Imo mitts are better because they are easier to get on/off
they dry faster, in part because you can remove the wet liner layers
you can layer to the temp and moisture...and thus prevent sweaty paws


----------



## Molly (Dec 28, 2016)

thanks for feedback


----------



## wrathfuldeity (Oct 5, 2007)

I almost always carry an extra set of fleece liners in a pocket...and change them out at lunch or whenever they get soaked (pnw here)


----------



## neni (Dec 24, 2012)

wrathfuldeity said:


> I almost always carry an extra set of fleece liners in a pocket...and change them out at lunch or whenever they get soaked (pnw here)


Either ^ this, or if it's super cold, I add Hand Warmers into my fleece insulated lobster gloves


----------



## Molly (Dec 28, 2016)

hand warmers and extra liners. No cold digits.


----------



## dave785 (Jan 21, 2016)

Mittens definitely. The decrease in finger dexterity isn't noticeable after the first ten minutes.

Not only are they warmer and more customizable with liners, they're also much better at staying waterproof and have much better durability. 

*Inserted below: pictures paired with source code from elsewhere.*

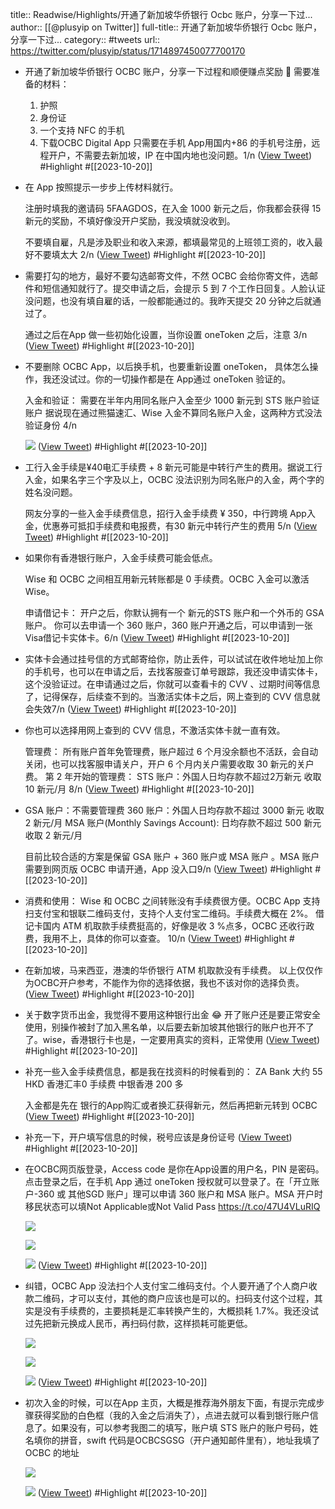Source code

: title:: Readwise/Highlights/开通了新加坡华侨银行 Ocbc 账户，分享一下过...
author:: [[@plusyip on Twitter]]
full-title:: 开通了新加坡华侨银行 Ocbc 账户，分享一下过...
category:: #tweets
url:: https://twitter.com/plusyip/status/1714897450077700170
- 开通了新加坡华侨银行 OCBC 账户，分享一下过程和顺便赚点奖励 🤪
  需要准备的材料：
  1. 护照
  2. 身份证
  3. 一个支持 NFC 的手机
  4. 下载OCBC Digital App
  只需要在手机 App用国内+86 的手机号注册，远程开户，不需要去新加坡，IP 在中国内地也没问题。1/n ([View Tweet](https://twitter.com/plusyip/status/1714897450077700170)) #Highlight #[[2023-10-20]]
- 在 App 按照提示一步步上传材料就行。
  
  注册时填我的邀请码 5FAAGDOS，在入金 1000 新元之后，你我都会获得 15 新元的奖励，不填好像没开户奖励，我没填就没收到。
  
  不要填自雇，凡是涉及职业和收入来源，都填最常见的上班领工资的，收入最好不要填太大 2/n ([View Tweet](https://twitter.com/plusyip/status/1714897453550649749)) #Highlight #[[2023-10-20]]
- 需要打勾的地方，最好不要勾选邮寄文件，不然 OCBC 会给你寄文件，选邮件和短信通知就行了。提交申请之后，会提示 5 到 7 个工作日回复。人脸认证没问题，也没有填自雇的话，一般都能通过的。我昨天提交 20 分钟之后就通过了。
  
  通过之后在App 做一些初始化设置，当你设置 oneToken 之后，注意 3/n ([View Tweet](https://twitter.com/plusyip/status/1714897455643582658)) #Highlight #[[2023-10-20]]
- 不要删除 OCBC App，以后换手机，也要重新设置 oneToken， 具体怎么操作，我还没试过。你的一切操作都是在 App通过 oneToken 验证的。
  
  入金和验证：
  需要在半年内用同名账户入金至少 1000 新元到 STS 账户验证账户
  据说现在通过熊猫速汇、Wise 入金不算同名账户入金，这两种方式没法验证身份 4/n 
  
  ![](https://pbs.twimg.com/media/F8yAOtYboAAhmEt.jpg) ([View Tweet](https://twitter.com/plusyip/status/1714897457509986546)) #Highlight #[[2023-10-20]]
- 工行入金手续是¥40电汇手续费 + 8 新元可能是中转行产生的费用。据说工行入金，如果名字三个字及以上，OCBC 没法识别为同名账户的入金，两个字的姓名没问题。
  
  网友分享的一些入金手续费信息，招行入金手续费 ¥ 350，中行跨境 App入金，优惠券可抵扣手续费和电报费，有30 新元中转行产生的费用 5/n ([View Tweet](https://twitter.com/plusyip/status/1714897461574316318)) #Highlight #[[2023-10-20]]
- 如果你有香港银行账户，入金手续费可能会低点。
  
  Wise 和 OCBC 之间相互用新元转账都是 0 手续费。OCBC  入金可以激活 Wise。
  
  申请借记卡：
  开户之后，你默认拥有一个 新元的STS 账户和一个外币的 GSA 账户。
  你可以去申请一个 360 账户，360 账户开通之后，可以申请到一张Visa借记卡实体卡。6/n ([View Tweet](https://twitter.com/plusyip/status/1714897464455823636)) #Highlight #[[2023-10-20]]
- 实体卡会通过挂号信的方式邮寄给你，防止丢件，可以试试在收件地址加上你的手机号，也可以在申请之后，去找客服查订单号跟踪，我还没申请实体卡，这个没验证过。在申请通过之后，你就可以查看卡的 CVV 、过期时间等信息了，记得保存，后续查不到的。当激活实体卡之后，网上查到的 CVV 信息就会失效7/n ([View Tweet](https://twitter.com/plusyip/status/1714897466372616596)) #Highlight #[[2023-10-20]]
- 你也可以选择用网上查到的 CVV 信息，不激活实体卡就一直有效。
  
  管理费：
  所有账户首年免管理费，账户超过 6 个月没余额也不活跃，会自动关闭，也可以找客服申请关户，开户 6 个月内关户需要收取 30 新元的关户费。
  第 2 年开始的管理费：
  STS 账户：外国人日均存款不超过2万新元 收取 10 新元/月 8/n ([View Tweet](https://twitter.com/plusyip/status/1714897468276830346)) #Highlight #[[2023-10-20]]
- GSA 账户：不需要管理费
  360 账户：外国人日均存款不超过 3000 新元 收取 2 新元/月
  MSA 账户(Monthly Savings Account): 日均存款不超过 500 新元 收取 2 新元/月
  
  目前比较合适的方案是保留 GSA 账户 + 360 账户或 MSA 账户 。MSA 账户需要到网页版 OCBC 申请开通，App 没入口9/n ([View Tweet](https://twitter.com/plusyip/status/1714897470566842481)) #Highlight #[[2023-10-20]]
- 消费和使用：
  Wise 和 OCBC 之间转账没有手续费很方便。OCBC App 支持扫支付宝和银联二维码支付，支持个人支付宝二维码。手续费大概在 2%。
  借记卡国内 ATM 机取款手续费挺高的，好像是收 3 %点多，OCBC 还收行政费，我用不上，具体的你可以查查。 10/n ([View Tweet](https://twitter.com/plusyip/status/1714897472542380541)) #Highlight #[[2023-10-20]]
- 在新加坡，马来西亚，港澳的华侨银行 ATM 机取款没有手续费。
  以上仅仅作为OCBC开户参考，不能作为你的选择依据，我也不该对你的选择负责。 ([View Tweet](https://twitter.com/plusyip/status/1714897474341707974)) #Highlight #[[2023-10-20]]
- 关于数字货币出金，我觉得不要用这种银行出金 😂 开了账户还是要正常安全使用，别操作被封了加入黑名单，以后要去新加坡其他银行的账户也开不了了。wise，香港银行卡也是，一定要用真实的资料，正常使用 ([View Tweet](https://twitter.com/plusyip/status/1714901733737218311)) #Highlight #[[2023-10-20]]
- 补充一些入金手续费信息，都是我在找资料的时候看到的：
  ZA Bank 大约 55 HKD
  香港汇丰0 手续费
  中银香港 200 多
  
  入金都是先在 银行的App购汇或者换汇获得新元，然后再把新元转到 OCBC ([View Tweet](https://twitter.com/plusyip/status/1714906033318138176)) #Highlight #[[2023-10-20]]
- 补充一下，开户填写信息的时候，税号应该是身份证号 ([View Tweet](https://twitter.com/plusyip/status/1714907089393618997)) #Highlight #[[2023-10-20]]
- 在OCBC网页版登录，Access code 是你在App设置的用户名，PIN 是密码。点击登录之后，在手机 App 通过 oneToken 授权就可以登录了。在「开立账户-360 或 其他SGD 账户」理可以申请 360 账户和 MSA 账户。MSA 开户时移民状态可以填Not Applicable或Not Valid Pass  https://t.co/47U4VLuRIQ 
  
  ![](https://pbs.twimg.com/media/F8yWNzbaQAADCSU.png) 
  
  ![](https://pbs.twimg.com/media/F8yYId2bIAAODwe.jpg) 
  
  ![](https://pbs.twimg.com/media/F8yYPo1a4AAU5QE.jpg) ([View Tweet](https://twitter.com/plusyip/status/1714914982285152690)) #Highlight #[[2023-10-20]]
- 纠错，OCBC App 没法扫个人支付宝二维码支付。个人要开通了个人商户收款二维码，才可以支付，其他的商户应该也是可以的。扫码支付这个过程，其实是没有手续费的，主要损耗是汇率转换产生的，大概损耗 1.7%。我还没试过先把新元换成人民币，再扫码付款，这样损耗可能更低。 
  
  ![](https://pbs.twimg.com/media/F8yfVS_bUAAbHJD.jpg) 
  
  ![](https://pbs.twimg.com/media/F8ygFW9awAEGpMN.jpg) 
  
  ![](https://pbs.twimg.com/media/F8ygJOGbQAAcNtc.png) ([View Tweet](https://twitter.com/plusyip/status/1714921764718063834)) #Highlight #[[2023-10-20]]
- 初次入金的时候，可以在App 主页，大概是推荐海外朋友下面，有提示完成步骤获得奖励的白色框（我的入金之后消失了），点进去就可以看到银行账户信息了。如果没有，可以参考我图二的填写，账户填 STS 账户的账户号码，姓名填你的拼音，swift 代码是OCBCSGSG（开户通知邮件里有），地址我填了OCBC 的地址 
  
  ![](https://pbs.twimg.com/media/F8ynNcDbEAA_jbb.jpg) 
  
  ![](https://pbs.twimg.com/media/F8ynPQBb0AAToFp.jpg) ([View Tweet](https://twitter.com/plusyip/status/1714931780720202006)) #Highlight #[[2023-10-20]]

Most gloves fail at the seams. A five fingered glove has tons of seams for all the fingers. Water can get in there and the stitching can break down. Mittens have far fewer seams for obvious reasons. Durability goes way up.


----------



## t21 (Dec 29, 2010)

I have one of those Level three finger type gloves but it has the five finger liners in them. My hand stays warm and sometimes too warm so my hands starts to sweat.:smile:


----------



## tributine (Dec 30, 2016)

Mittens all the way. Mostly because I feel like I'm a lobster/crab/boxer while I ride down the mountain. Also I find comfort in the fact I can feel my fingers!


----------



## modman (Mar 3, 2015)

I suffer from very cold fingers. Always have. I struggled finding something I liked until I tried mittens. I don't pull out my gloves unless it's pretty warm. My Black Diamond mittens keep me comfortable at 10F easily.


----------



## Triple8Sol (Nov 24, 2008)

I split the difference and have been rocking the Pow Sniper & Tanto for a few years now:


----------



## eelpout (Mar 1, 2009)

t21 said:


> I have one of those Level three finger type gloves but it has the five finger liners in them. My hand stays warm and sometimes too warm so my hands starts to sweat.:smile:


Level Gloves down to about 15-20 F, then switching to Level Mittens for me. 
(bony, skinny fingers get cold )


----------